+++ Provided material +++

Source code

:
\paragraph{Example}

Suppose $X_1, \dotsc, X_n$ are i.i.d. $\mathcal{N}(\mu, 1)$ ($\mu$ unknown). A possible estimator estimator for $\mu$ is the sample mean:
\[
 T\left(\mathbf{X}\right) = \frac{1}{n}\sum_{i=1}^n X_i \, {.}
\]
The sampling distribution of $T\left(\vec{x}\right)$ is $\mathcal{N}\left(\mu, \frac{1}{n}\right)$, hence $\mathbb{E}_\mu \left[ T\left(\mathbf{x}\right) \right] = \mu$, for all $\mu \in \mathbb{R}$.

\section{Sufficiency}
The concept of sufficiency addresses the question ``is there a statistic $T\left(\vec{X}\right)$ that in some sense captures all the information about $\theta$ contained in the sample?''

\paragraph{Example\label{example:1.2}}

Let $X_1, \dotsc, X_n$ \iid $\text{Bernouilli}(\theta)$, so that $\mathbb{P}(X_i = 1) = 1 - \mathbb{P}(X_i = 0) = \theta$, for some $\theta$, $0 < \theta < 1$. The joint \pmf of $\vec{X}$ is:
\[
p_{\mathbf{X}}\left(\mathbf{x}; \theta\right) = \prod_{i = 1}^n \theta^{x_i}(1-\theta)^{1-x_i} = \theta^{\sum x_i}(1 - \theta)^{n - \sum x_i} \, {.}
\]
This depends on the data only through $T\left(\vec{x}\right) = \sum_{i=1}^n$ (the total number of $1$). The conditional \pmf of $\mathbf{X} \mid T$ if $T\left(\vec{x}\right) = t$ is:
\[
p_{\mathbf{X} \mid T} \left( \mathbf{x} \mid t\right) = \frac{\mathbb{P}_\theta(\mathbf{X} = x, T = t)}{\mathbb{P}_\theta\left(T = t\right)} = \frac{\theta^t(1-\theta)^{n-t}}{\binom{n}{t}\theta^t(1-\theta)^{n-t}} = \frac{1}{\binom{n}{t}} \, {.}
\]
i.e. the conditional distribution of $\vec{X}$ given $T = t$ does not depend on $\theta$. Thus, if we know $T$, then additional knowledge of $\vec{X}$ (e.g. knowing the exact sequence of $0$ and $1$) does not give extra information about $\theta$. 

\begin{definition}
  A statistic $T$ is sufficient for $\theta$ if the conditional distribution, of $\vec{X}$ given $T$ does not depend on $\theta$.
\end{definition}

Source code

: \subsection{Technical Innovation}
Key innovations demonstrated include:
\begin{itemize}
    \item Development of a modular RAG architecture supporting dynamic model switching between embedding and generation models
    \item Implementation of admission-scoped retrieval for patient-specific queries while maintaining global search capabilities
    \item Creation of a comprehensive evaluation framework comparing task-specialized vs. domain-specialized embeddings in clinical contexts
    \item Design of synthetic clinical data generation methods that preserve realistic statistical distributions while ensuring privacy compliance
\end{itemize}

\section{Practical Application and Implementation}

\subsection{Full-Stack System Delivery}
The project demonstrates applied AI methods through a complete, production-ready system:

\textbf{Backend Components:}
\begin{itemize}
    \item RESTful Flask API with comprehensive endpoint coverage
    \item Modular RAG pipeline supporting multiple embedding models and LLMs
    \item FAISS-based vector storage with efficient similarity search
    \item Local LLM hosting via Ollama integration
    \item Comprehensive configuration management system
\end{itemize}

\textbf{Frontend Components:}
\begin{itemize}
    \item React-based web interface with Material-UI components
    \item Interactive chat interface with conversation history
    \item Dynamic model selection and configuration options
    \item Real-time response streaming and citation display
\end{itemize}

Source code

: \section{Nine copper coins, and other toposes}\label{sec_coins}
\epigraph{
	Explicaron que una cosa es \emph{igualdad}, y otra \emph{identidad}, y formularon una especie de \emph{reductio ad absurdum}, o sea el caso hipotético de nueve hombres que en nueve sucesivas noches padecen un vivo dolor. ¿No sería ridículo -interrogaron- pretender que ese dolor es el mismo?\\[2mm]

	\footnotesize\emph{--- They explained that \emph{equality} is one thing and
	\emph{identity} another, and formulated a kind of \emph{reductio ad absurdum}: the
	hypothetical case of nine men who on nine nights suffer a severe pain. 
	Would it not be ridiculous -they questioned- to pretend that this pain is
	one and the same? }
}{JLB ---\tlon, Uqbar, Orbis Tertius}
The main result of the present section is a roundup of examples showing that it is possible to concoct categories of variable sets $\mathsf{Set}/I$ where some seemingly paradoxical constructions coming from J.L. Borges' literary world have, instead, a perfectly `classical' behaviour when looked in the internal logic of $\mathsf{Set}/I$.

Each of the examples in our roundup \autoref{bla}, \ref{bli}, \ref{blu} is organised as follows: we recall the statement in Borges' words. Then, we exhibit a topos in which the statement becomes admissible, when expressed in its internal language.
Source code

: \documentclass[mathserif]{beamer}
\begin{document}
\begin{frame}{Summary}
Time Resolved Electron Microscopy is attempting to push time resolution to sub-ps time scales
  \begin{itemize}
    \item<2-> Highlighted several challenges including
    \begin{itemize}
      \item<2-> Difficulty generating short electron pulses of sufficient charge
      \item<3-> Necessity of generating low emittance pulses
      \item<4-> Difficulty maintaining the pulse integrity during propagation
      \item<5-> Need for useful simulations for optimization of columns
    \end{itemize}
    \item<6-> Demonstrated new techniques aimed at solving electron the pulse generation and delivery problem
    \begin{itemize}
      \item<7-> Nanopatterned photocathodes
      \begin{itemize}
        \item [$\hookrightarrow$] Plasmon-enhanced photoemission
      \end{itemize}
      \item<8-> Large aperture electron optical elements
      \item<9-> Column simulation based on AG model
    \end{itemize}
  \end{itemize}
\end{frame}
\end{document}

+++

### [What you have to do]
Show the lines above with "while".

### [Output for this task]
    \item Implementation of admission-scoped retrieval for patient-specific queries while maintaining global search capabilities
    \item Design of synthetic clinical data generation methods that preserve realistic statistical distributions while ensuring privacy compliance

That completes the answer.